1910 film directed by D. W. Griffith

The House with Closed Shutters – full film

The House with Closed Shutters is a 1910 American silent drama film directed by D. W. Griffith and released by the Biograph Company. Prints of The House with Closed Shutters exist in the film archives of the Museum of Modern Art, George Eastman House, and the Library of Congress.

==Plot==
During the American Civil War a young soldier loses his nerve in battle and runs away to his home to hide. There his sister puts on his uniform, takes her brother's place in the battle, and is killed.

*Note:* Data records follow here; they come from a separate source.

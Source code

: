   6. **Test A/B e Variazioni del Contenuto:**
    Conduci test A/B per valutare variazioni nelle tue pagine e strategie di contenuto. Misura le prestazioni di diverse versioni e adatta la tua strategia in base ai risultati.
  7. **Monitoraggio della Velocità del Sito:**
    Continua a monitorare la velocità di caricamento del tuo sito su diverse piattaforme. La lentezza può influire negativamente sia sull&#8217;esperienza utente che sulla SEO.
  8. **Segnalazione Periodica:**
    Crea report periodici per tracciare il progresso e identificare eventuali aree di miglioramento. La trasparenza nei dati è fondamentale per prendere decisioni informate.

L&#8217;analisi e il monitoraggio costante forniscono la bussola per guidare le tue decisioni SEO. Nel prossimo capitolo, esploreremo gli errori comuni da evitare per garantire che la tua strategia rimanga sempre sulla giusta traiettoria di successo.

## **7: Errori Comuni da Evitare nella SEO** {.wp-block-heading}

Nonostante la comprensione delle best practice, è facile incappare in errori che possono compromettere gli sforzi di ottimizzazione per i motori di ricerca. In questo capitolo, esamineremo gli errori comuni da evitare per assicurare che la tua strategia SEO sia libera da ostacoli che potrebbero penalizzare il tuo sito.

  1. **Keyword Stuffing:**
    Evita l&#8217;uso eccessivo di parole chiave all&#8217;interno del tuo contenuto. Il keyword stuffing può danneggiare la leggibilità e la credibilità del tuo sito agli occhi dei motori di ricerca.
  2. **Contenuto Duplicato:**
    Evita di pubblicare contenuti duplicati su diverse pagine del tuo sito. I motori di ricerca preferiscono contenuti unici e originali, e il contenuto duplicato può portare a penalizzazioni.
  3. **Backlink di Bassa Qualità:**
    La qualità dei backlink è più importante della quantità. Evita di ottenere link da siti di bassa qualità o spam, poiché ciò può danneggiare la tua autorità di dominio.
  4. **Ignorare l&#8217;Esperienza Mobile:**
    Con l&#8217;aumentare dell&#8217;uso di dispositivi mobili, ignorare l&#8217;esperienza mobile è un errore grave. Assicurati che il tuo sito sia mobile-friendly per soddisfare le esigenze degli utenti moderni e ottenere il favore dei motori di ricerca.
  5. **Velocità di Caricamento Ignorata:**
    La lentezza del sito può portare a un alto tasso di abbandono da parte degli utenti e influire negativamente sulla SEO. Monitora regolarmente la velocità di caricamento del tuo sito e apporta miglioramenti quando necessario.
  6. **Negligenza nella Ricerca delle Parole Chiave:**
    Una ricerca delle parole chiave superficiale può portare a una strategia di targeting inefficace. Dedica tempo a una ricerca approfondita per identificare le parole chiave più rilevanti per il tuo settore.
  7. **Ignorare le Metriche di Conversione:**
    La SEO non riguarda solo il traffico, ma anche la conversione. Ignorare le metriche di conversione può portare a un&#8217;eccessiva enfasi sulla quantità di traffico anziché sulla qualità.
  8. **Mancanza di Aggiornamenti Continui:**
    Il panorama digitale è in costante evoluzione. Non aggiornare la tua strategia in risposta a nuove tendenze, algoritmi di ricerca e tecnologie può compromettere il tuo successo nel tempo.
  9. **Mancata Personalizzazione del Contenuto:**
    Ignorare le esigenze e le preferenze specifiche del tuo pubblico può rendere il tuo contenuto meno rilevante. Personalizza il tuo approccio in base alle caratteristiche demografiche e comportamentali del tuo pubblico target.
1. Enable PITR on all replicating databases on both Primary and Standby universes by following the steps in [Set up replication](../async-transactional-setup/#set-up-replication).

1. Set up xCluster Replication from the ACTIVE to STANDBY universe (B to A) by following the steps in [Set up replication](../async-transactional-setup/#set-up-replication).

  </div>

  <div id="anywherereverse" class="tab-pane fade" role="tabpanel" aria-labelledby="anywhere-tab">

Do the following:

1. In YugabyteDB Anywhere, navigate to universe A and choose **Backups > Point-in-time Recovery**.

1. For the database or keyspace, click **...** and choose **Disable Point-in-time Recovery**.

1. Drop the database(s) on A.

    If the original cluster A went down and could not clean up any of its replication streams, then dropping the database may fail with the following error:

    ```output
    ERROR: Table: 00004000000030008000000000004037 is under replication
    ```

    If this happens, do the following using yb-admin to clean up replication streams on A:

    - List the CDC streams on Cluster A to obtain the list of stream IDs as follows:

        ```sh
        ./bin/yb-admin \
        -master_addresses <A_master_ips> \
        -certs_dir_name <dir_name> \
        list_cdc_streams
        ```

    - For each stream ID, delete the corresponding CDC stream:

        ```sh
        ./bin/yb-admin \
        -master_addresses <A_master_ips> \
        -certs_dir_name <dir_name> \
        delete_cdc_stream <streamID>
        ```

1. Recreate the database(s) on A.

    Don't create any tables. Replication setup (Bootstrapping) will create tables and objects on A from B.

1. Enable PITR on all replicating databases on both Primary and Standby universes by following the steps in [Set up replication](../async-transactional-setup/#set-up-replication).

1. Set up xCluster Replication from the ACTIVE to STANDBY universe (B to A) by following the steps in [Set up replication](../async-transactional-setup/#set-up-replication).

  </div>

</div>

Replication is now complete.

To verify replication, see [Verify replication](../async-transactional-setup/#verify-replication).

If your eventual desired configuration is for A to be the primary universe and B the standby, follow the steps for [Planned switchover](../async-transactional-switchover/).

Their mother, not wanting the shameful truth to become known, closes all the shutters (hence the film's title) and keeps her son's presence a secret for many years, until two boyhood chums stumble upon the truth.

==Production==
The drama was filmed between June 25 and July 2, 1910. Interior scenes were shot at Biograph's studio at 11 East 14th Street in Manhattan, New York, and outdoor footage was taken on location in Fort Lee, New Jersey.

==Commentary==
Unlike the portrayal of women in film serials where they tend to be in peril and need to be saved, West's "sister" character, while dressed in her brother's uniform, was in control of her situation as she rode over the same dangerous route that her brother had taken in his flight. Her horsemanship is emphasized over the other male riders, as soon as she is on the horse she rides at full speed and she alone among the riders has her horse rear up on its hind legs.